The team wants to create swimming robot equipped with its cameras that can remotely monitor coastlines and estimate the growth or loss of plant life.
Neil Davé is the general manager of Tidal.
Some scientists don't think that Tidal's technology will be able to accurately estimate carbon levels in distant corners of the globe. Nature-based carbon credits have faced growing criticism due to the fact that they can overstate climate benefits, create environmental risks, or present environmental justice concerns.
They don't know how well it will work. He says that is what the Tidal team went to Indonesia to try to find out.
The mandate to go after big, hard, even crazy ideas was what led to the launch of what is now known as Google X.
The self-driving car project was taken over by this division. The core products of its parent company were developed by it. The world got the augmented-reality headset from the company. It was possible to flirt with things like space elevators and telepathy.
X pursued climate-related projects from the beginning, but has had a mixed track record.
Makani was an attempt to capture wind energy from large, looping kites. The project to produce carbon-neutral fuels from Foghorn was abandoned after finding it would be hard to match the cost of gasoline.
Malta, a spinout that uses molten salt to store energy for the grid in the form of heat, is one of the two official climate graduates.
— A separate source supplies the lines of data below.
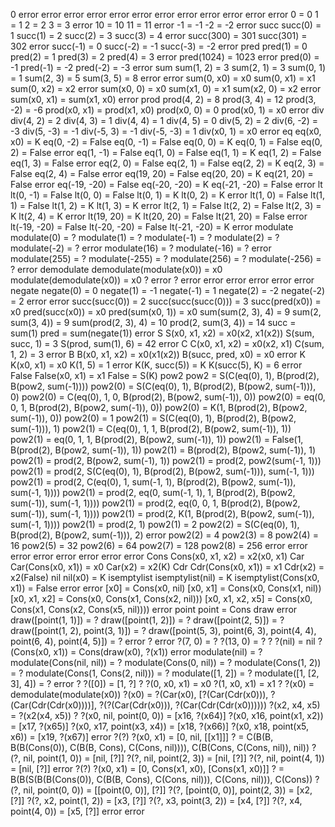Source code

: 
0
error
error
error
error
error
error
error
error
error
error
error
error
0 = 0
1 = 1
2 = 2
3 = 3
error
10 = 10
11 = 11
error
-1 = -1
-2 = -2
error
succ
succ(0) = 1
succ(1) = 2
succ(2) = 3
succ(3) = 4
error
succ(300) = 301
succ(301) = 302
error
succ(-1) = 0
succ(-2) = -1
succ(-3) = -2
error
pred
pred(1) = 0
pred(2) = 1
pred(3) = 2
pred(4) = 3
error
pred(1024) = 1023
error
pred(0) = -1
pred(-1) = -2
pred(-2) = -3
error
sum
sum(1, 2) = 3
sum(2, 1) = 3
sum(0, 1) = 1
sum(2, 3) = 5
sum(3, 5) = 8
error
error
sum(0, x0) = x0
sum(0, x1) = x1
sum(0, x2) = x2
error
sum(x0, 0) = x0
sum(x1, 0) = x1
sum(x2, 0) = x2
error
sum(x0, x1) = sum(x1, x0)
error
prod
prod(4, 2) = 8
prod(3, 4) = 12
prod(3, -2) = -6
prod(x0, x1) = prod(x1, x0)
prod(x0, 0) = 0
prod(x0, 1) = x0
error
div
div(4, 2) = 2
div(4, 3) = 1
div(4, 4) = 1
div(4, 5) = 0
div(5, 2) = 2
div(6, -2) = -3
div(5, -3) = -1
div(-5, 3) = -1
div(-5, -3) = 1
div(x0, 1) = x0
error
eq
eq(x0, x0) = K
eq(0, -2) = False
eq(0, -1) = False
eq(0, 0) = K
eq(0, 1) = False
eq(0, 2) = False
error
eq(1, -1) = False
eq(1, 0) = False
eq(1, 1) = K
eq(1, 2) = False
eq(1, 3) = False
error
eq(2, 0) = False
eq(2, 1) = False
eq(2, 2) = K
eq(2, 3) = False
eq(2, 4) = False
error
eq(19, 20) = False
eq(20, 20) = K
eq(21, 20) = False
error
eq(-19, -20) = False
eq(-20, -20) = K
eq(-21, -20) = False
error
lt
lt(0, -1) = False
lt(0, 0) = False
lt(0, 1) = K
lt(0, 2) = K
error
lt(1, 0) = False
lt(1, 1) = False
lt(1, 2) = K
lt(1, 3) = K
error
lt(2, 1) = False
lt(2, 2) = False
lt(2, 3) = K
lt(2, 4) = K
error
lt(19, 20) = K
lt(20, 20) = False
lt(21, 20) = False
error
lt(-19, -20) = False
lt(-20, -20) = False
lt(-21, -20) = K
error
modulate
modulate(0) = ?
modulate(1) = ?
modulate(-1) = ?
modulate(2) = ?
modulate(-2) = ?
error
modulate(16) = ?
modulate(-16) = ?
error
modulate(255) = ?
modulate(-255) = ?
modulate(256) = ?
modulate(-256) = ?
error
demodulate
demodulate(modulate(x0)) = x0
modulate(demodulate(x0)) = x0
?
error
?
error
error
error
error
error
error
negate
negate(0) = 0
negate(1) = -1
negate(-1) = 1
negate(2) = -2
negate(-2) = 2
error
error
succ(succ(0)) = 2
succ(succ(succ(0))) = 3
succ(pred(x0)) = x0
pred(succ(x0)) = x0
pred(sum(x0, 1)) = x0
sum(sum(2, 3), 4) = 9
sum(2, sum(3, 4)) = 9
sum(prod(2, 3), 4) = 10
prod(2, sum(3, 4)) = 14
succ = sum(1)
pred = sum(negate(1))
error
S
S(x0, x1, x2) = x0(x2, x1(x2))
S(sum, succ, 1) = 3
S(prod, sum(1), 6) = 42
error
C
C(x0, x1, x2) = x0(x2, x1)
C(sum, 1, 2) = 3
error
B
B(x0, x1, x2) = x0(x1(x2))
B(succ, pred, x0) = x0
error
K
K(x0, x1) = x0
K(1, 5) = 1
error
K(K, succ(5)) = K
K(succ(5), K) = 6
error
False
False(x0, x1) = x1
False = S(K)
pow2
pow2 = S(C(eq(0), 1), B(prod(2), B(pow2, sum(-1))))
pow2(0) = S(C(eq(0), 1), B(prod(2), B(pow2, sum(-1))), 0)
pow2(0) = C(eq(0), 1, 0, B(prod(2), B(pow2, sum(-1)), 0))
pow2(0) = eq(0, 0, 1, B(prod(2), B(pow2, sum(-1)), 0))
pow2(0) = K(1, B(prod(2), B(pow2, sum(-1)), 0))
pow2(0) = 1
pow2(1) = S(C(eq(0), 1), B(prod(2), B(pow2, sum(-1))), 1)
pow2(1) = C(eq(0), 1, 1, B(prod(2), B(pow2, sum(-1)), 1))
pow2(1) = eq(0, 1, 1, B(prod(2), B(pow2, sum(-1)), 1))
pow2(1) = False(1, B(prod(2), B(pow2, sum(-1)), 1))
pow2(1) = B(prod(2), B(pow2, sum(-1)), 1)
pow2(1) = prod(2, B(pow2, sum(-1), 1))
pow2(1) = prod(2, pow2(sum(-1, 1)))
pow2(1) = prod(2, S(C(eq(0), 1), B(prod(2), B(pow2, sum(-1))), sum(-1, 1)))
pow2(1) = prod(2, C(eq(0), 1, sum(-1, 1), B(prod(2), B(pow2, sum(-1)), sum(-1, 1))))
pow2(1) = prod(2, eq(0, sum(-1, 1), 1, B(prod(2), B(pow2, sum(-1)), sum(-1, 1))))
pow2(1) = prod(2, eq(0, 0, 1, B(prod(2), B(pow2, sum(-1)), sum(-1, 1))))
pow2(1) = prod(2, K(1, B(prod(2), B(pow2, sum(-1)), sum(-1, 1))))
pow2(1) = prod(2, 1)
pow2(1) = 2
pow2(2) = S(C(eq(0), 1), B(prod(2), B(pow2, sum(-1))), 2)
error
pow2(2) = 4
pow2(3) = 8
pow2(4) = 16
pow2(5) = 32
pow2(6) = 64
pow2(7) = 128
pow2(8) = 256
error
error
error
error
error
error
error
error
Cons
Cons(x0, x1, x2) = x2(x0, x1)
Car
Car(Cons(x0, x1)) = x0
Car(x2) = x2(K)
Cdr
Cdr(Cons(x0, x1)) = x1
Cdr(x2) = x2(False)
nil
nil(x0) = K
isemptylist
isemptylist(nil) = K
isemptylist(Cons(x0, x1)) = False
error
error
[x0] = Cons(x0, nil)
[x0, x1] = Cons(x0, Cons(x1, nil))
[x0, x1, x2] = Cons(x0, Cons(x1, Cons(x2, nil)))
[x0, x1, x2, x5] = Cons(x0, Cons(x1, Cons(x2, Cons(x5, nil))))
error
point
point = Cons
draw
error
draw([point(1, 1)]) = ?
draw([point(1, 2)]) = ?
draw([point(2, 5)]) = ?
draw([point(1, 2), point(3, 1)]) = ?
draw([point(5, 3), point(6, 3), point(4, 4), point(6, 4), point(4, 5)]) = ?
error
?
error
?(7, 0) = ?
?(13, 0) = ?
?
?(nil) = nil
?(Cons(x0, x1)) = Cons(draw(x0), ?(x1))
error
modulate(nil) = ?
modulate(Cons(nil, nil)) = ?
modulate(Cons(0, nil)) = ?
modulate(Cons(1, 2)) = ?
modulate(Cons(1, Cons(2, nil))) = ?
modulate([1, 2]) = ?
modulate([1, [2, 3], 4]) = ?
error
?
?([0]) = [1, ?]
?
?(0, x0, x1) = x0
?(1, x0, x1) = x1
?
?(x0) = demodulate(modulate(x0))
?(x0) = ?(Car(x0), [?(Car(Cdr(x0))), ?(Car(Cdr(Cdr(x0))))], ?(?(Car(Cdr(x0))), ?(Car(Cdr(Cdr(x0))))))
?(x2, x4, x5) = ?(x2(x4, x5))
?
?(x0, nil, point(0, 0)) = [x16, ?(x64)]
?(x0, x16, point(x1, x2)) = [x17, ?(x65)]
?(x0, x17, point(x3, x4)) = [x18, ?(x66)]
?(x0, x18, point(x5, x6)) = [x19, ?(x67)]
error
?(?)
?(x0, x1) = [0, nil, [[x1]]]
? = C(B(B, B(B(Cons(0)), C(B(B, Cons), C(Cons, nil)))), C(B(Cons, C(Cons, nil)), nil))
?(?, nil, point(1, 0)) = [nil, [?]]
?(?, nil, point(2, 3)) = [nil, [?]]
?(?, nil, point(4, 1)) = [nil, [?]]
error
?(?)
?(x0, x1) = [0, Cons(x1, x0), [Cons(x1, x0)]]
? = B(B(S(B(B(Cons(0)), C(B(B, Cons), C(Cons, nil))), C(Cons, nil))), C(Cons))
?(?, nil, point(0, 0)) = [[point(0, 0)], [?]]
?(?, [point(0, 0)], point(2, 3)) = [x2, [?]]
?(?, x2, point(1, 2)) = [x3, [?]]
?(?, x3, point(3, 2)) = [x4, [?]]
?(?, x4, point(4, 0)) = [x5, [?]]
error
error
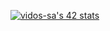 <a href="https://github.com/JaeSeoKim/badge42"><img src="https://badge42.vercel.app/api/v2/cl3ddh38z003009jtucg5rypy/stats?cursusId=21&coalitionId=undefined" alt="vidos-sa's 42 stats" /></a>

<!--
**barbosavalex/barbosavalex** is a ✨ _special_ ✨ repository because its `README.md` (this file) appears on your GitHub profile.

Here are some ideas to get you started:


- 🔭 I’m currently working on ...
- 🌱 I’m currently learning ...
- 👯 I’m looking to collaborate on ...
- 🤔 I’m looking for help with ...
- 💬 Ask me about ...
- 📫 How to reach me: ...
- 😄 Pronouns: ...
- ⚡ Fun fact: ...
-->
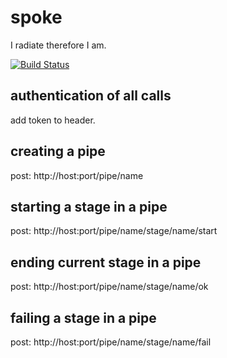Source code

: # spoke
I radiate therefore I am.

[![Build Status](https://secure.travis-ci.org/roylines/spoke.png)](http://travis-ci.org/roylines/spoke)

## authentication of all calls
add token to header.

## creating a pipe
post: 
http://host:port/pipe/name

## starting a stage in a pipe
post:
http://host:port/pipe/name/stage/name/start

## ending current stage in a pipe
post:
http://host:port/pipe/name/stage/name/ok

## failing a stage in a pipe
post:
http://host:port/pipe/name/stage/name/fail
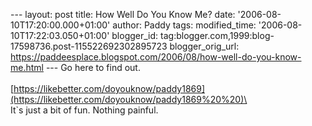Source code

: \-\-- layout: post title: How Well Do You Know Me? date:
\'2006-08-10T17:20:00.000+01:00\' author: Paddy tags: modified\_time:
\'2006-08-10T17:22:03.050+01:00\' blogger\_id:
tag:blogger.com,1999:blog-17598736.post-115522692302895723
blogger\_orig\_url:
https://paddeesplace.blogspot.com/2006/08/how-well-do-you-know-me.html
\-\-- Go here to find out.\
\
[https://likebetter.com/doyouknow/paddy1869](https://likebetter.com/doyouknow/paddy1869%20%20)\
\
It\`s just a bit of fun. Nothing painful.
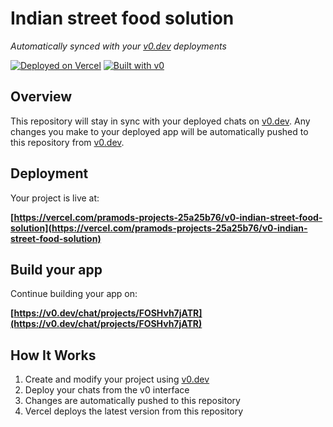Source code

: # Indian street food solution

*Automatically synced with your [v0.dev](https://v0.dev) deployments*

[![Deployed on Vercel](https://img.shields.io/badge/Deployed%20on-Vercel-black?style=for-the-badge&logo=vercel)](https://vercel.com/pramods-projects-25a25b76/v0-indian-street-food-solution)
[![Built with v0](https://img.shields.io/badge/Built%20with-v0.dev-black?style=for-the-badge)](https://v0.dev/chat/projects/FOSHvh7jATR)

## Overview

This repository will stay in sync with your deployed chats on [v0.dev](https://v0.dev).
Any changes you make to your deployed app will be automatically pushed to this repository from [v0.dev](https://v0.dev).

## Deployment

Your project is live at:

**[https://vercel.com/pramods-projects-25a25b76/v0-indian-street-food-solution](https://vercel.com/pramods-projects-25a25b76/v0-indian-street-food-solution)**

## Build your app

Continue building your app on:

**[https://v0.dev/chat/projects/FOSHvh7jATR](https://v0.dev/chat/projects/FOSHvh7jATR)**

## How It Works

1. Create and modify your project using [v0.dev](https://v0.dev)
2. Deploy your chats from the v0 interface
3. Changes are automatically pushed to this repository
4. Vercel deploys the latest version from this repository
They are still trying to gain traction in their markets.
X hasn't delivered a breakthrough success in climate or clean tech. The question is whether changing strategies at X will improve the track record.
Astro Teller told MIT Technology Review that the division pushed hard on radical innovation. He says that it has turned up the "rigor dial" in many ways, focusing more on the feasibility of the ideas it pursued.
Projects that directly addressed energy technologies and climate emissions were the high-risk ones of the earlier X climate efforts.
There are differences in the climate projects that X is currently pursuing. Mineral, which is using solar-panel-equipped robots and machine learning to improve agricultural practices, is one of the two other companies.
X is creating tools to ensure that industries can do more to address environmental dangers and that the environment can survive in a harsher world. It draws heavily on its parent company's strengths, including its ability to derive insights from massive amounts of data using artificial intelligence.
It might seem like such efforts aren't much different than flying wind turbines.
While Teller allows that their new thinking may be changing the character of the things that you see at X today, he pushes back against the idea that the problems it's pursuing aren't as important as in the past.
He doesn't know if Tidal has to apologize for something.
He says that humans need the oceans and are killing off the oceans. We need to find a way to get more value from the ocean while regenerating it. We need to find a way to get automation into the ocean.
Informal conversations at X about the mounting threats to the oceans and the lack of knowledge needed to address them led to the founding of Tidal.
He says the goal was to save the oceans. It was based on the fact that the oceans are the most neglected or abused resource in the world.
The first thing they decided to do was focus on one application: aquaculture, which uses land-based tanks, sheltered bays, or open ocean pens to raise fish, shellfish, seaweed, and more. Half of the fish eaten by humans are produced by these practices. The commercial pressures to overfish, the emissions from fishing fleets, and the environmental impact of trawling could be alleviated by the more they are used.
Tidal believed it could provide tools that would allow aquafarmers to monitor their fish in a more affordable way, spot signs of problems earlier, and improve their processes at a lower cost.
Winni WintermeYER is a woman.
Some of the prototypes were tested for underwater camera systems. Computer vision software can identify objects and attributes within footage. goldfish were used to start it.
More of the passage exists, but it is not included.